LAWRENCE FRENCH: Oh, I really liked it. In fact, I think you have a very good shot at an Academy Award nomination for best supporting actor, although Elissa Greer, the woman in charge at Freestyle Releasing told me they will be pushing you in the “Best Actor” category. I must say I think she is making a terrible mistake, because it will only confuse Academy voters and probably split the vote, so you will probably end up not getting nominated in either category!

CHRISTIAN McKAY: Well, it seems to me it’s none of my business. They all go off in these little huddles and meetings, and I’m a rookie so I really don’t know. I haven’t read many reviews, but they tell me occasionally about a good review but they don’t tell me about the bad ones. Of course actors are more interested in the bad ones, because all actors are masochists. (laughter.)

LAWRENCE FRENCH: Elissa also refused to allow you to talk to Wellesnet for more than 15 minutes while you were in San Francisco, so I must say I don't think she knows what is best for the movie or any thing about Orson Welles, for that matter!

CHRISTIAN McKAY: Well, they started to tell me that today and I said "NO." They said, but you have to have your dinner, and I said, "well, we can have our dinner together." I told them there is no problem as far as I am concerned. The most important person for me to talk to is the Welles scholar! But sometimes they over complicate things and I don't have a a personal publicist and I wouldn't want one, quite frankly.

LAWRENCE FRENCH: Do you really prefer to look at the bad reviews?

CHRISTIAN McKAY: Only from a safe distance, but sometimes they can be very useful, especially if they are constructive. This is a very honest admission, but we both love the old man so I don’t mind admitting it, but I almost feel guilty when people say they like the performance!

LAWRENCE FRENCH: There really haven’t been many bad notices for the movie, and almost none for your performance, but I did read one I thought was completely absurd because they complained that nothing dramatic happens in the story. Apparently they were expecting to see explosions or car crashes!

CHRISTIAN McKAY: Yes, as if the recreation of the greatest American Shakespeare performance isn’t dramatic enough.

LAWRENCE FRENCH: If you do get nominated for best supporting actor, you will be up against Christoph Waltz in Inglorious Basterds? Did you see that movie?

CHRISTIAN McKAY: Yes, I did and I thought he gave a really marvelous performance!

LAWRENCE FRENCH: Besides Christoph Waltz, there is Christopher Plummer to consider, who did quite a fabulous job as Leo Tolstoy. And Christopher Plummer has never even been nominated! He also recently did King Lear on Broadway, and it was a big critical success.

CHRISTIAN McKAY: I'd love to play King Lear. It's so exhausting, although Laurence Olivier played it when he was only two years older than me, but he was Olivier. Somebody asked me what my ideal Shakespearian role would be and I said Richard III. I'd also rather play King Lear than Hamlet, although I'd still love to play Hamlet.
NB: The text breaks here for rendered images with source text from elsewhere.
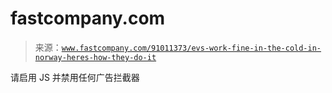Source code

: <!--yml

category: 未分类

date: 2024-05-27 14:55:28

-->

# fastcompany.com

> 来源：[`www.fastcompany.com/91011373/evs-work-fine-in-the-cold-in-norway-heres-how-they-do-it`](https://www.fastcompany.com/91011373/evs-work-fine-in-the-cold-in-norway-heres-how-they-do-it)

请启用 JS 并禁用任何广告拦截器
LAWRENCE FRENCH: That reminds me of something Morris Carnovsky told me. "Everything in Shakespeare is rewarding. You can’t compare one part to the exclusion of another." So if you are a Shakespearian actor, as both Morris and Orson Welles were, you'd like to play in as many of the the great parts Shakespeare wrote as is possible. Then, later on when I talked to Vincent Price he told me the three roles of Shakespeare's he really wanted to do where King Lear, Shylock and Prospero.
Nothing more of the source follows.